▶ _YOUR TASK_: Scan the records for the string "running"; copy each line where it occurs.

▶ _EXERCISE INPUT_:
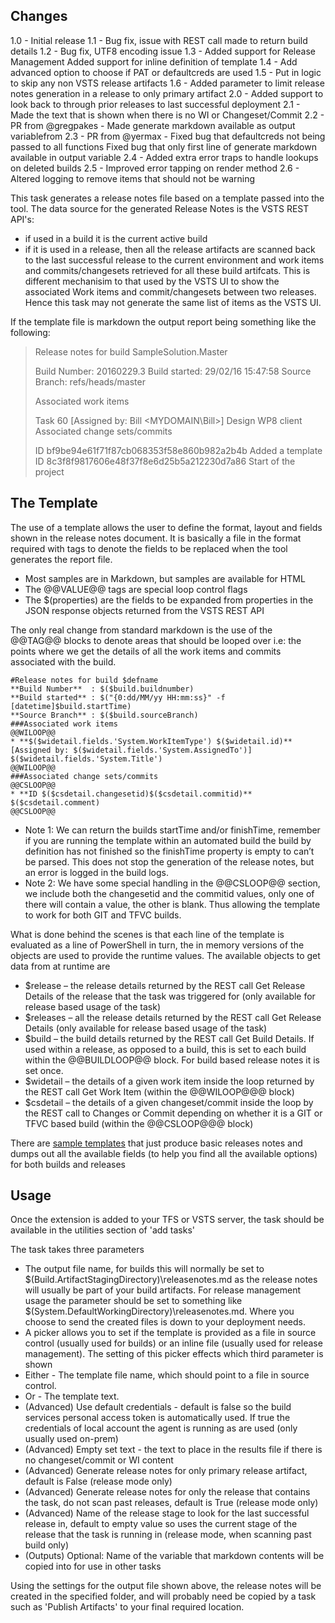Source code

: ## Changes
1.0 - Initial release
1.1 - Bug fix, issue with REST call made to return build details
1.2 - Bug fix, UTF8 encoding issue
1.3 - Added support for Release Management
      Added support for inline definition of template 
1.4 - Add advanced option to choose if PAT or defaultcreds are used
1.5 - Put in logic to skip any non VSTS release artifacts
1.6 - Added parameter to limit release notes generation in a release to only primary artifact 
2.0 - Added support to look back to through prior releases to last successful deployment
2.1 - Made the text that is shown when there is no WI or Changeset/Commit
2.2 - PR from @gregpakes - Made generate markdown available as output variablefrom 
2.3 - PR from @yermax - Fixed bug that defaultcreds not being passed to all functions
      Fixed bug that only first line of generate markdown available in output variable
2.4 - Added extra error traps to handle lookups on deleted builds
2.5 - Improved error tapping on render method
2.6 - Altered logging to remove items that should not be warning

This task generates a release notes file based on a template passed into the tool.  The data source for the generated Release Notes is the VSTS REST API's:
- if used in a build it is the current active build
- if it is used in a release, then all the release artifacts are scanned back to the last successful release to the current environment and work items and commits/changesets retrieved for all these build artifcats. This is different mechanisim to that used by the VSTS UI to show the associated Work items and commit/changesets between two releases. Hence this task may not generate the same list of items as the VSTS UI. 


If the template file is markdown the output report being something like the following:

> Release notes for build SampleSolution.Master
> 
> Build Number: 20160229.3
> Build started: 29/02/16 15:47:58
> Source Branch: refs/heads/master
> 
> Associated work items
> 
> Task 60 [Assigned by: Bill <MYDOMAIN\Bill>] Design WP8 client
> Associated change sets/commits
> 
> ID bf9be94e61f71f87cb068353f58e860b982a2b4b Added a template
> ID 8c3f8f9817606e48f37f8e6d25b5a212230d7a86 Start of the project

## The Template
The use of a template allows the user to define the format, layout and fields shown in the release notes document. It is basically a file in the format required with tags to denote the fields to be replaced when the tool generates the report file.

- Most samples are in Markdown, but samples are available for HTML
- The @@VALUE@@ tags are special loop control flags
- The $(properties) are the fields to be expanded from properties in the JSON response objects returned from the VSTS REST API 

The only real change from standard markdown is the use of the @@TAG@@ blocks to denote areas that should be looped over i.e: the points where we get the details of all the work items and commits associated with the build.

    #Release notes for build $defname  
    **Build Number**  : $($build.buildnumber)    
    **Build started** : $("{0:dd/MM/yy HH:mm:ss}" -f [datetime]$build.startTime)     
    **Source Branch** : $($build.sourceBranch)  
    ###Associated work items  
    @@WILOOP@@  
    * **$($widetail.fields.'System.WorkItemType') $($widetail.id)** [Assigned by: $($widetail.fields.'System.AssignedTo')]     $($widetail.fields.'System.Title') 
    @@WILOOP@@  
    ###Associated change sets/commits  
    @@CSLOOP@@  
    * **ID $($csdetail.changesetid)$($csdetail.commitid)** $($csdetail.comment)    
    @@CSLOOP@@   

* Note 1: We can return the builds startTime and/or finishTime, remember if you are running the template within an automated build the build by definition has not finished so the finishTime property is empty to can’t be parsed. This does not stop the generation of the release notes, but an error is logged in the build logs.
* Note 2: We have some special handling in the @@CSLOOP@@ section, we include both the changesetid and the commitid values, only one of there will contain a value, the other is blank. Thus allowing the template to work for both GIT and TFVC builds.

What is done behind the scenes is that each line of the template is evaluated as a line of PowerShell in turn, the in memory versions of the objects are used to provide the runtime values. The available objects to get data from at runtime are

* $release – the release details returned by the REST call Get Release Details of the release that the task was triggered for (only available for release based usage of the task)
* $releases – all the release details returned by the REST call Get Release Details (only available for release based usage of the task)
* $build – the build details returned by the REST call Get Build Details. If used within a release, as opposed to a build, this is set to each build within the @@BUILDLOOP@@ block. For build based release notes it is set once.
* $widetail – the details of a given work item inside the loop returned by the REST call Get Work Item (within the @@WILOOP@@@ block)
* $csdetail – the details of a given changeset/commit inside the loop by the REST call to Changes or Commit depending on whether it is a GIT or TFVC based build (within the @@CSLOOP@@@ block)

There are [sample templates](https://github.com/rfennell/vNextBuild/tree/master/SampleTemplates) that just produce basic releases notes and dumps out all the available fields (to help you find all the available options) for both builds and releases  

## Usage
Once the extension is added to your TFS or VSTS server, the task should be available in the utilities section of 'add tasks'

The task takes three parameters

* The output file name, for builds this will normally be set to $(Build.ArtifactStagingDirectory)\releasenotes.md as the release notes will usually be part of your build artifacts. For release management usage the parameter should be set to something like $(System.DefaultWorkingDirectory)\releasenotes.md. Where you choose to send the created files is down to your deployment needs. 
* A picker allows you to set if the template is provided as a file in source control (usually used for builds) or an inline file (usually used for release management). The setting of this picker effects which third parameter is shown
* Either - The template file name, which should point to a file in source control.
* Or - The template text.
* (Advanced) Use default credentials - default is false so the build services personal access token is automatically used. If true the credentials of local account the agent is running as are used (only usually used on-prem)
* (Advanced) Empty set text - the text to place in the results file if there is no changeset/commit or WI content
* (Advanced) Generate release notes for only primary release artifact, default is False (release mode only)
* (Advanced) Generate release notes for only the release that contains the task, do not scan past releases, default is True (release mode only)
* (Advanced) Name of the release stage to look for the last successful release in, default to empty value so uses the current stage of the release that the task is running in (release mode, when scanning past build only)
* (Outputs) Optional: Name of the variable that markdown contents will be copied into for use in other tasks

Using the settings for the output file shown above, the release notes will be created in the specified folder, and will probably need be copied by a task such as 'Publish Artifacts' to your final required location.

▶ _OUTPUT OF THE EXERCISE_:
* Note 1: We can return the builds startTime and/or finishTime, remember if you are running the template within an automated build the build by definition has not finished so the finishTime property is empty to can’t be parsed. This does not stop the generation of the release notes, but an error is logged in the build logs.
* (Advanced) Use default credentials - default is false so the build services personal access token is automatically used. If true the credentials of local account the agent is running as are used (only usually used on-prem)
* (Advanced) Name of the release stage to look for the last successful release in, default to empty value so uses the current stage of the release that the task is running in (release mode, when scanning past build only)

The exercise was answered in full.